Aaron A Reed

BEST TABLETOP GAME DESIGNERS OF ALL TIME
BEST TABLETOP GAME DESIGNERS OF ALL TIME

(19/41: 2018) AARON A. REED

— The Blueprints Nobody Borrowed

Score: 19 points (2018) | Invention: 6 | Architecture: 6 | Mastery: 5 | Adjustments: +2
Key Works: Score: 19 points (2018) | Invention: 6 | Architecture: 6 | Mastery: 5 | Adjustments: +2 Key Works: Archives of the Sky (2018), Downcrawl (2017/2024), Skycrawl (2020) Design Signature: Procedural text as creative engine—juxtaposing unexpected words to generate worlds that surprise even their creators

The Dissertation That Became a Game

Reed’s path to tabletop design runs through interactive fiction, computational linguistics, and social simulation. His early work—Blue Lacuna (2009), a massive parser-based interactive novel, and Prom Week (2012), a social dynamics game co-developed at the Expressive Intelligence Studio—established his core conviction: that juxtaposing unexpected textual elements produces more imaginative results than pre-authored content. He discovered indie RPGs around 2008, when he won a copy of Ben Lehman’s Polaris as a prize and was, in his words, “blown away.” He studied these games analytically rather than learning through community osmosis.

Archives of the Sky emerged from a specific research question: can a GM-less game allow players to be simultaneously immersed in character and thinking about narrative structure? Games like Microscope achieved coherence by removing character attachment entirely. Games preserving character immersion often produced incoherent narratives without a facilitator. Reed’s proposed solution was the Epic/Intimate role system—rotating meta-narrative positions that formalize both modes of engagement simultaneously, requiring players to maintain cosmic grandeur and personal emotional detail at once.
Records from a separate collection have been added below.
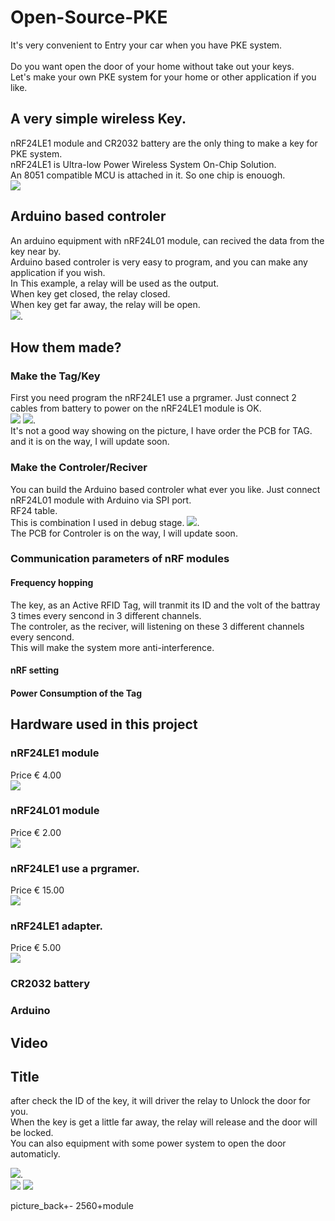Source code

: # Open-Source-PKE

It's very convenient to Entry your car when you have PKE system.<br>  
Do you want open the door of your home without take out your keys.<br> 
Let's make your own PKE system for your home or other application if you like.<br>  

## A very simple wireless Key. 

nRF24LE1 module and CR2032 battery are the only thing to make a key for PKE system. <br>
nRF24LE1 is Ultra-low Power Wireless System On-Chip Solution.<br>
An 8051 compatible MCU is attached in it. So one chip is enouogh.<br>
![](https://github.com/fryefryefrye/Open-Source-PKE/raw/master/img/tag.jpg)


## Arduino based controler

An arduino equipment with nRF24L01 module, can recived the data from the key near by.<br> 
Arduino based controler is very easy to program, and you can make any application if you wish.<br> 
In This example, a relay will be used as the output. <br> 
When key get closed, the relay closed.<br> 
When key get far away, the relay will be open.<br> 
![](https://github.com/fryefryefrye/Open-Source-PKE/raw/master/img/rx_simple.jpg).


## How them made?
### Make the Tag/Key

First you need program the nRF24LE1 use a prgramer.
Just connect 2 cables from battery to power on the nRF24LE1 module is OK.<br>
![](https://github.com/fryefryefrye/Open-Source-PKE/raw/master/img/nRF24LE1_back.jpg)
![](https://github.com/fryefryefrye/Open-Source-PKE/raw/master/img/tag_simple.jpg).<br>
It's not a good way showing on the picture, I have order the PCB for TAG. and it is on the way, I will update soon.


### Make the Controler/Reciver

You can build the Arduino based controler what ever you like. Just connect nRF24L01 module with Arduino via SPI port.<br>
RF24 table.<br>
This is combination I used in debug stage.
![](https://github.com/fryefryefrye/Open-Source-PKE/raw/master/img/rx_2560.jpg).<br> 
The PCB for Controler is on the way, I will update soon.<br>

### Communication parameters of nRF modules

#### Frequency hopping

The key, as an Active RFID Tag, will tranmit its ID and the volt of the battray 3 times every sencond in 3 different channels.<br> 
The controler, as the reciver, will listening on these 3 different channels every sencond.<br> 
This will make the system more anti-interference.<br> 

#### nRF setting

#### Power Consumption of the Tag

## Hardware used in this project

### nRF24LE1 module

Price € 4.00<br> 
![](https://github.com/fryefryefrye/Open-Source-PKE/raw/master/img/nRF24LE1.jpg)<br> 

### nRF24L01 module

Price € 2.00<br> 
![](https://github.com/fryefryefrye/Open-Source-PKE/raw/master/img/nRF24L01.jpg)<br> 

### nRF24LE1 use a prgramer.

Price € 15.00<br> 
![](https://github.com/fryefryefrye/Open-Source-PKE/raw/master/img/prgramer.jpg)<br> 

### nRF24LE1 adapter.

Price € 5.00<br> 
![](https://github.com/fryefryefrye/Open-Source-PKE/raw/master/img/adapter.jpg)<br> 

### CR2032 battery
### Arduino

## Video

## Title

after check the ID of the key, it will driver the relay to Unlock the door for you.<br> 
When the key is get a little far away, the relay will release and the door will be locked.<br> 
You can also equipment with some power system to open the door automaticly.<br> 

![](https://github.com/fryefryefrye/Open-Source-PKE/raw/master/img/nRF24LE1.jpg).<br> 
![](https://github.com/fryefryefrye/Open-Source-PKE/raw/master/img/nRF24LE1_back.jpg)
![](https://github.com/fryefryefrye/Open-Source-PKE/raw/master/img/rx_2560.jpg)


picture_back+-
2560+module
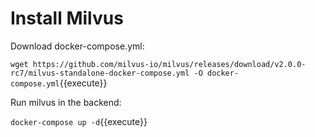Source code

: # Install Milvus

Download docker-compose.yml:

`wget https://github.com/milvus-io/milvus/releases/download/v2.0.0-rc7/milvus-standalone-docker-compose.yml -O docker-compose.yml`{{execute}}

Run milvus in the backend:

`docker-compose up -d`{{execute}}
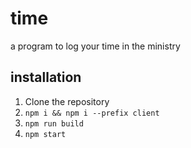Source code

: # time
a program to log your time in the ministry

## installation
1. Clone the repository
2. `npm i && npm i --prefix client`
3. `npm run build`
4. `npm start`
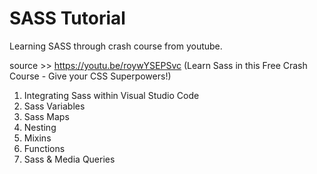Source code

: # SASS Tutorial
Learning SASS through crash course from youtube.

source >> https://youtu.be/roywYSEPSvc (Learn Sass in this Free Crash Course - Give your CSS Superpowers!)

1. Integrating Sass within Visual Studio Code
2. Sass Variables
3. Sass Maps
4. Nesting
5. Mixins
6. Functions
7. Sass & Media Queries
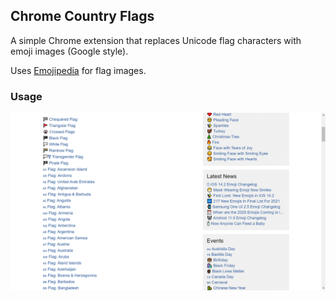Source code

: ## Chrome Country Flags

A simple Chrome extension that replaces Unicode flag characters with emoji images (Google style).

Uses [Emojipedia](https://emojipedia.org) for flag images.

### Usage

![Demo](./demo.gif "Demonstration")
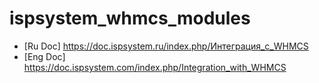 # ispsystem_whmcs_modules

* [Ru Doc] https://doc.ispsystem.ru/index.php/Интеграция_с_WHMCS
* [Eng Doc] https://doc.ispsystem.com/index.php/Integration_with_WHMCS
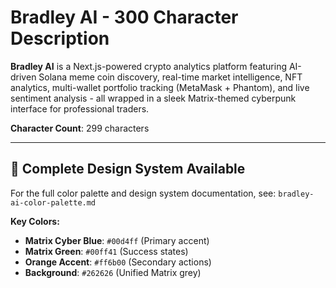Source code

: # Bradley AI - 300 Character Description

**Bradley AI** is a Next.js-powered crypto analytics platform featuring AI-driven Solana meme coin discovery, real-time market intelligence, NFT analytics, multi-wallet portfolio tracking (MetaMask + Phantom), and live sentiment analysis - all wrapped in a sleek Matrix-themed cyberpunk interface for professional traders.

**Character Count**: 299 characters

---

## 🎨 **Complete Design System Available**

For the full color palette and design system documentation, see: `bradley-ai-color-palette.md`

**Key Colors:**
- **Matrix Cyber Blue**: `#00d4ff` (Primary accent)
- **Matrix Green**: `#00ff41` (Success states)
- **Orange Accent**: `#ff6b00` (Secondary actions)
- **Background**: `#262626` (Unified Matrix grey)
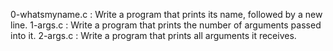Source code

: 0-whatsmyname.c : Write a program that prints its name, followed by a new line.
1-args.c : Write a program that prints the number of arguments passed into it.
2-args.c : Write a program that prints all arguments it receives.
The game’s most original mechanic is the Trove: a resolution system where players copy single evocative words from science fiction novels they bring to the table, building a deck of index cards unique to each group. When an uncertain event needs resolution, a player draws a card and uses that word as creative inspiration to narrate the outcome. No prior RPG used player-sourced literary vocabulary as a randomizer. No subsequent RPG has adopted it either.


The Infinite Below

While developing Archives, Reed was simultaneously building something entirely different. Downcrawl grew from his personal D&D campaign’s Underdark exploration—a concrete, system-agnostic toolkit for procedural world generation, operating in a completely different design tradition from the abstract story-game lineage of Archives. Where Archives asks what your civilization believes, Downcrawl asks what lies in the next cavern.

The Crawl system’s core innovation is what Reed calls “just-in-time generation.” Approximately eight hundred words spread across twenty-plus tables combine in pairs—”haunted + volcano,” “cruel + glaciers”—and human imagination fills the productive gap between them. Nobody, including the GM, knows what lies ahead. Reed used Python scripts to check for duplicate and synonym words across tens of thousands of permutations during development, bringing computational rigor to analog design in a way that reflects his background more than any other single decision.

Skycrawl (2020) ported the system upward—floating lands instead of underworld caverns—and added Orcery, a wind-alchemy resource system that turned exploration itself into the fuel for continued exploration. Downcrawl’s second edition (2024) expanded the original fifty-nine pages to a hundred and forty, adding the Sliver of Fate engine (an ultra-light resolution system explicitly derived from Evil Hat’s Fate), GM-less and solo play modes, and a full accessory line of card decks and adventure zines. The crowdfunding campaign raised $106,548 from 958 backers—fourteen times his first campaign’s total.


The Trove and the Table

Reed’s mechanical signature is consistent across all his tabletop work: procedural text as creative engine. The Trove draws words from novels. Downcrawl’s tables marry unrelated prompts. Even his fourteen micro-RPG entries for the 2018 200 Word RPG Contest explore constrained textual generation. The connecting thread—linking his interactive fiction background, his PhD research on “storywrighting” (story construction, “in the sense of a shipwright”), and his tabletop output—is the conviction that combinatorial surprise produces better fiction than prewritten narrative.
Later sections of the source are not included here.